E sobre a educação nas instituições de ensino no século 19, Louisa explicou:
“Os pais acreditavam que uma educação séria para suas filhas era algo supérfluo: modos, música e um pouco de francês seria o suficiente para elas. Aprender aritmética não ajudará minha filha a encontrar um marido, esse era um pensamento comum. Uma governanta em casa, por um breve período, era o destino habitual das meninas. Seus irmãos deviam ir para escolas públicas e universidades, mas a casa era considerada o lugar certo para suas irmãs. Alguns pais mandavam suas filhas para escolas, mas boas escolas para garotas não existiam. Os professores não tinham boa formação e não eram bem-educados. Nenhum exame público (para escolas) aceitava candidatas mulheres”.
É preciso mergulhar no passado, por meio dos depoimentos e descrições de fontes primárias para recuperar como era a cultura nesse período, pois nossas referências atuais são completamente diferentes. Nas escolas da atualidade, meninos e meninas agem igualmente, recebem os mesmos tratamentos e oportunidades. O mesmo ocorre nas universidades, e, pouco a pouco, as mulheres vão ganhando espaço nos esportes, na política, e demais cenários sociais. Todavia, no século 19 tudo isso era impensável. Poucas mulheres tinham acesso a uma educação primária, apenas as pertencentes às famílias mais abastadas, as quais, ainda assim, encontravam o seguinte ambiente escolar, no depoimento de Teresa Billington, em sua autobiografia de 1884:
“Nós nos sentávamos e ficávamos silenciosas em nossas fileiras de carteiras, aprendíamos dos livros e nossas tarefas eram corrigidas por uma freira, que era a professora naquele momento, a partir das respostas na parte final de um livro similar ao nosso… Nós tínhamos longos períodos de instrução religiosa… Sexta feira a tarde era devotada exclusivamente a comportamento.
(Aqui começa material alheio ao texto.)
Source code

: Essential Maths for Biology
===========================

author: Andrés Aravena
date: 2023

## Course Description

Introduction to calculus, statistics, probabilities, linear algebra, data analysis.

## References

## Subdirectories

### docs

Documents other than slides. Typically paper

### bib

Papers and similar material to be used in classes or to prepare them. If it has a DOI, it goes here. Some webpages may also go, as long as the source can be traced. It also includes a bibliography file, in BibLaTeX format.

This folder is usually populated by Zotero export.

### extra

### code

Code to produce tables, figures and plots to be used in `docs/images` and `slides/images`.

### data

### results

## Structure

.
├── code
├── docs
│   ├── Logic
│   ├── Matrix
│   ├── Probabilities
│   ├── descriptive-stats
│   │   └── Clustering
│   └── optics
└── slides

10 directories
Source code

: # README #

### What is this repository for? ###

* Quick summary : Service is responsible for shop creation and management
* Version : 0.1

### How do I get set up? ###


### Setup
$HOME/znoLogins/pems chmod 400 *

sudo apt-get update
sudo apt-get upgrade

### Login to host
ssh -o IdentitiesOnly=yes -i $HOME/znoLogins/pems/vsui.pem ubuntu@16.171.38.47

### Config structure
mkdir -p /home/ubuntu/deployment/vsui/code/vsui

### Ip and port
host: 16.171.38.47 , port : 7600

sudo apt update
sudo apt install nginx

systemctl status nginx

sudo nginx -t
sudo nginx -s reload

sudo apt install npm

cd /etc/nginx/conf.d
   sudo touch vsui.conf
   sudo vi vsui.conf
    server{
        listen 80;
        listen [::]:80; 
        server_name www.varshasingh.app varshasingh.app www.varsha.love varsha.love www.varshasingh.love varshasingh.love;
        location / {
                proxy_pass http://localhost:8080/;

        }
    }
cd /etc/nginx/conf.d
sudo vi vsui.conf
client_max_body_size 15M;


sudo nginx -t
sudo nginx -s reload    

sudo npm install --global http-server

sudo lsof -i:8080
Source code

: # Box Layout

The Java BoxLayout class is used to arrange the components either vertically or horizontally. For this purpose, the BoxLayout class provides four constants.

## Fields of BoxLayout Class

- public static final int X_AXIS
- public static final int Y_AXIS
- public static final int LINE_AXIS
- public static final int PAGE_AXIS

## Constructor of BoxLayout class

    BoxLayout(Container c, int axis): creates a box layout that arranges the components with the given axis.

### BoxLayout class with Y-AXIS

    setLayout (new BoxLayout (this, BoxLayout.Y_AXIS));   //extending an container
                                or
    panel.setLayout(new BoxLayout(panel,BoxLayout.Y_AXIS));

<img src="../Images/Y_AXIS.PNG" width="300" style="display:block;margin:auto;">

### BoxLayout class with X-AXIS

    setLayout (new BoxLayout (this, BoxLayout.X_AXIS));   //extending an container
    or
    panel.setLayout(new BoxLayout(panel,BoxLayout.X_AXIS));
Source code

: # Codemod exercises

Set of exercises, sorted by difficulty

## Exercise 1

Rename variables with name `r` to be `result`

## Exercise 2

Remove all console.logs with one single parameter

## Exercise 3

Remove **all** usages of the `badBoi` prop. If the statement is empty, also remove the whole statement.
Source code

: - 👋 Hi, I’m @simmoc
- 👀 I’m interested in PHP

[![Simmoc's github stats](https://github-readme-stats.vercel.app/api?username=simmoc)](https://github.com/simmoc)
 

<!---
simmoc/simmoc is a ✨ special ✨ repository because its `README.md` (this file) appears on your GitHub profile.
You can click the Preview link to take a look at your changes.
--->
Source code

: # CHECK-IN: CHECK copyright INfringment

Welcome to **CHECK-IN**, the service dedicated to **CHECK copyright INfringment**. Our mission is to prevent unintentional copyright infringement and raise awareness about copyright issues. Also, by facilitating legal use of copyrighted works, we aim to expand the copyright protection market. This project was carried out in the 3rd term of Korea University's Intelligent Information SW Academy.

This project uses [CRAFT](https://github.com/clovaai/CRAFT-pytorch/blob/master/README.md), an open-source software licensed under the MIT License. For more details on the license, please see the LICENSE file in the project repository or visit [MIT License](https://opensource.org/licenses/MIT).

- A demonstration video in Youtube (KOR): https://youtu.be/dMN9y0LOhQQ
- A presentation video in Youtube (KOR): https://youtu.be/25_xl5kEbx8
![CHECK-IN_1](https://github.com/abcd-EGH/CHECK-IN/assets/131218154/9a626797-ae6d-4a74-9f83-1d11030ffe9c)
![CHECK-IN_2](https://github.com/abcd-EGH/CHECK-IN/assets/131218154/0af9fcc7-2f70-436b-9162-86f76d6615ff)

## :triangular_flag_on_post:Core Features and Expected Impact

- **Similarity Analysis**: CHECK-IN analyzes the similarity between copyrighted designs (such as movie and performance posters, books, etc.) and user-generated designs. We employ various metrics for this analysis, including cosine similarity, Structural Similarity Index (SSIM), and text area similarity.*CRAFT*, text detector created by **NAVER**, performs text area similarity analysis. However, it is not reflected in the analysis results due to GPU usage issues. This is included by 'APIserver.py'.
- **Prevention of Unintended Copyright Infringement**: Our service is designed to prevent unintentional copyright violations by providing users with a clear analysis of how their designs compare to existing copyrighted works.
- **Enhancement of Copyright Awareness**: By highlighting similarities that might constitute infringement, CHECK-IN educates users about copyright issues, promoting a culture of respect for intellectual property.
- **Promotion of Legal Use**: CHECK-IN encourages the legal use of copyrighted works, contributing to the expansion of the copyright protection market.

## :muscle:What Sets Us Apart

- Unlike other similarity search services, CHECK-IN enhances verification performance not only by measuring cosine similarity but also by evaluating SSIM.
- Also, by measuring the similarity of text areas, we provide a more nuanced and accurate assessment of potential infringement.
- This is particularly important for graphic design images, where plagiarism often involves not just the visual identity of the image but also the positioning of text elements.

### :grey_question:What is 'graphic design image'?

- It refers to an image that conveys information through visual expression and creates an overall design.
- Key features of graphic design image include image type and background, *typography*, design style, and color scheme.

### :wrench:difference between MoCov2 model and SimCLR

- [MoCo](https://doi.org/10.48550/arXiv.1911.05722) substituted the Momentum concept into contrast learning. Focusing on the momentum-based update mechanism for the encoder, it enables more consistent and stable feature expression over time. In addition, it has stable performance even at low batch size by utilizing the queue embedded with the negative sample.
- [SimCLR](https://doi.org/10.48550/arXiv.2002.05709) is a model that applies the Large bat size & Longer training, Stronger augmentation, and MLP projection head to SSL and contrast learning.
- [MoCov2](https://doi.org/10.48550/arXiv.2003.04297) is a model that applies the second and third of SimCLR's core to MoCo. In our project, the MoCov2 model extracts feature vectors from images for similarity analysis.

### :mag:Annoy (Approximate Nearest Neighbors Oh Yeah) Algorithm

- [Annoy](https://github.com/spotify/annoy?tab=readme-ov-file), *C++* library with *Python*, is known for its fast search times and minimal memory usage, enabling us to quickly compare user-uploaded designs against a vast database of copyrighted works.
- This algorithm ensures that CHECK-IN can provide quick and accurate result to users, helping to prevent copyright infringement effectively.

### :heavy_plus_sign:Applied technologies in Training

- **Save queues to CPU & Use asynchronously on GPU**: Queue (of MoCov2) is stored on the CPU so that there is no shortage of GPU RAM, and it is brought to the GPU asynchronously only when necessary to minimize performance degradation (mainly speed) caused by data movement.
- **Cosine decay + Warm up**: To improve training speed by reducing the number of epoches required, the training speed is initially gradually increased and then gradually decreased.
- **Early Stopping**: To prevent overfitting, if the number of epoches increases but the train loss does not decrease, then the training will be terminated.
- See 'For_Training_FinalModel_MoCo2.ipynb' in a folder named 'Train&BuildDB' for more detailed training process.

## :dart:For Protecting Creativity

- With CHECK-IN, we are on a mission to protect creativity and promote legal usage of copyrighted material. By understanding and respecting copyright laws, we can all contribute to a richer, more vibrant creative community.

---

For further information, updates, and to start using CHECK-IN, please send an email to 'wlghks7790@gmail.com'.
Os Modos fazem uma dama nos era dito, não o dinheiro ou o ensino, não a beleza. Então praticávamos como abrir uma porta, entrar e sair de um cômodo; a trazer uma carta, uma mensagem, uma bandeja ou um presente; a pedir permissão às mães de nossas amigas para que elas pudessem participar de uma festa; a receber visitas na ausência de nossos pais, e assim por diante!”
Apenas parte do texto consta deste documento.